Ladies love “cool” rapper and actor James Todd Smith, aka LL Cool J, and apparently so does artist Sherwin Banfield.
The sculptor, who was born in Trinidad and raised in Smith’s Queens, New York hometown, paid homage to the 53-year-old, hip-hop legend recently by unveiling a bronze bust of the “Mama Said Knock You Out” rapper that also plays his music.
The performance art installation titled Going Back to The Meadows was revealed on Instagram a week ago and is on display at the Flushing Meadows Corona Park in the New York City borough.
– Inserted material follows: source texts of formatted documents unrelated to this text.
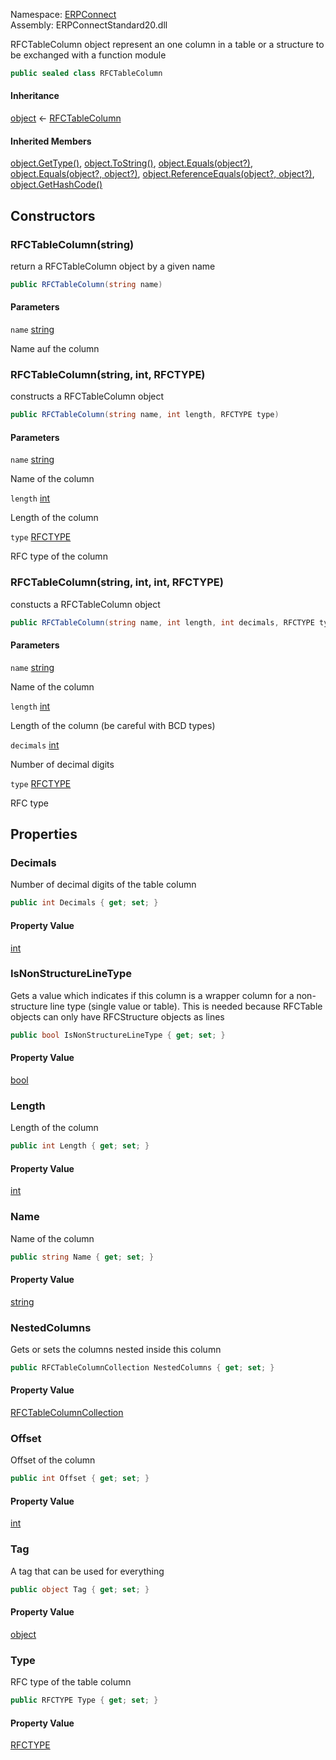 
Namespace: [ERPConnect](index.md)  
Assembly: ERPConnectStandard20.dll  

RFCTableColumn object represent an one column in a table or a structure to be exchanged with a function module

```csharp
public sealed class RFCTableColumn
```

#### Inheritance

[object](https://learn.microsoft.com/dotnet/api/system.object) ← 
[RFCTableColumn](ERPConnect.RFCTableColumn.md)

#### Inherited Members

[object.GetType\(\)](https://learn.microsoft.com/dotnet/api/system.object.gettype), 
[object.ToString\(\)](https://learn.microsoft.com/dotnet/api/system.object.tostring), 
[object.Equals\(object?\)](https://learn.microsoft.com/dotnet/api/system.object.equals\#system\-object\-equals\(system\-object\)), 
[object.Equals\(object?, object?\)](https://learn.microsoft.com/dotnet/api/system.object.equals\#system\-object\-equals\(system\-object\-system\-object\)), 
[object.ReferenceEquals\(object?, object?\)](https://learn.microsoft.com/dotnet/api/system.object.referenceequals), 
[object.GetHashCode\(\)](https://learn.microsoft.com/dotnet/api/system.object.gethashcode)

## Constructors

### <a id="ERPConnect_RFCTableColumn__ctor_System_String_"></a> RFCTableColumn\(string\)

return a RFCTableColumn object by a given name

```csharp
public RFCTableColumn(string name)
```

#### Parameters

`name` [string](https://learn.microsoft.com/dotnet/api/system.string)

Name auf the column

### <a id="ERPConnect_RFCTableColumn__ctor_System_String_System_Int32_ERPConnect_RFCTYPE_"></a> RFCTableColumn\(string, int, RFCTYPE\)

constructs a RFCTableColumn object

```csharp
public RFCTableColumn(string name, int length, RFCTYPE type)
```

#### Parameters

`name` [string](https://learn.microsoft.com/dotnet/api/system.string)

Name of the column

`length` [int](https://learn.microsoft.com/dotnet/api/system.int32)

Length of the column

`type` [RFCTYPE](ERPConnect.RFCTYPE.md)

RFC type of the column

### <a id="ERPConnect_RFCTableColumn__ctor_System_String_System_Int32_System_Int32_ERPConnect_RFCTYPE_"></a> RFCTableColumn\(string, int, int, RFCTYPE\)

constucts a RFCTableColumn object

```csharp
public RFCTableColumn(string name, int length, int decimals, RFCTYPE type)
```

#### Parameters

`name` [string](https://learn.microsoft.com/dotnet/api/system.string)

Name of the column

`length` [int](https://learn.microsoft.com/dotnet/api/system.int32)

Length of the column (be careful with BCD types)

`decimals` [int](https://learn.microsoft.com/dotnet/api/system.int32)

Number of decimal digits

`type` [RFCTYPE](ERPConnect.RFCTYPE.md)

RFC type

## Properties

### <a id="ERPConnect_RFCTableColumn_Decimals"></a> Decimals

Number of decimal digits of the table column

```csharp
public int Decimals { get; set; }
```

#### Property Value

 [int](https://learn.microsoft.com/dotnet/api/system.int32)

### <a id="ERPConnect_RFCTableColumn_IsNonStructureLineType"></a> IsNonStructureLineType

Gets a value which indicates if this column is a wrapper column
for a non-structure line type (single value or table).
This is needed because RFCTable objects can only have RFCStructure objects
as lines

```csharp
public bool IsNonStructureLineType { get; set; }
```

#### Property Value

 [bool](https://learn.microsoft.com/dotnet/api/system.boolean)

### <a id="ERPConnect_RFCTableColumn_Length"></a> Length

Length of the column

```csharp
public int Length { get; set; }
```

#### Property Value

 [int](https://learn.microsoft.com/dotnet/api/system.int32)

### <a id="ERPConnect_RFCTableColumn_Name"></a> Name

Name of the column

```csharp
public string Name { get; set; }
```

#### Property Value

 [string](https://learn.microsoft.com/dotnet/api/system.string)

### <a id="ERPConnect_RFCTableColumn_NestedColumns"></a> NestedColumns

Gets or sets the columns nested inside this column

```csharp
public RFCTableColumnCollection NestedColumns { get; set; }
```

#### Property Value

 [RFCTableColumnCollection](ERPConnect.RFCTableColumnCollection.md)

### <a id="ERPConnect_RFCTableColumn_Offset"></a> Offset

Offset of the column

```csharp
public int Offset { get; set; }
```

#### Property Value

 [int](https://learn.microsoft.com/dotnet/api/system.int32)

### <a id="ERPConnect_RFCTableColumn_Tag"></a> Tag

A tag that can be used for everything

```csharp
public object Tag { get; set; }
```

#### Property Value

 [object](https://learn.microsoft.com/dotnet/api/system.object)

### <a id="ERPConnect_RFCTableColumn_Type"></a> Type

RFC type of the table column

```csharp
public RFCTYPE Type { get; set; }
```

#### Property Value

 [RFCTYPE](ERPConnect.RFCTYPE.md)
New York City’s Department of Parks & Recreation said the exhibit will remain on display until Nov. 23, 2022.
Banfield has been sculpting busts of Queens rap icons, including Prodigy of Mobb Depp, the late Jam Master Jay of Run DMC and the late Phife Dawg of a Tribe Called Quest, since 2019, according to Fox 5 NY.
He called his latest bust of LL Cool J his “most ambitious,” project to date and “a labor of love” that he’s been working on since late 2020.
“Using traditional techniques of modeling clay and a multitude of reference photographs, I created my artistic interpretation of LL, a collaboration of facial stages emerging from an anatomical foundation,” Banfield wrote in an Instagram post about the sculpture.
“I strived to model the essence, strength, fortitude, sensitivity and determination of LL into this portrait bust,” he continued. “Each application and modification of clay is a thought that accumulate[d] to the finished portrait, like the selected notes of a musician that conclude to a song.”
Banfield said the bust’s mid-platform, front speaker design was inspired by the stacked speaker boxes used by pioneering Queens hip-hop groups such as the Disco Twins and DJ Divine of Infinity Machine that helped launch LL Cool J’s career.
“LL witness[ed] these DJs at park jams all over Queens, NYC, inspiring him to want to perform and become a Hip Hop Artist!” Banfield wrote.
The sculpture contains speakers timed to play LL Cool J’s music from noon to 5 p.m. every Monday, Wednesday, Friday, Saturday and Sunday, according to Banfield.
LL Cool J gave the art piece his virtual stamp of approval earlier this week when he posted video and photos of it on his own Instagram page.
“Anything is possible,” the rapper wrote in his IG post’s caption.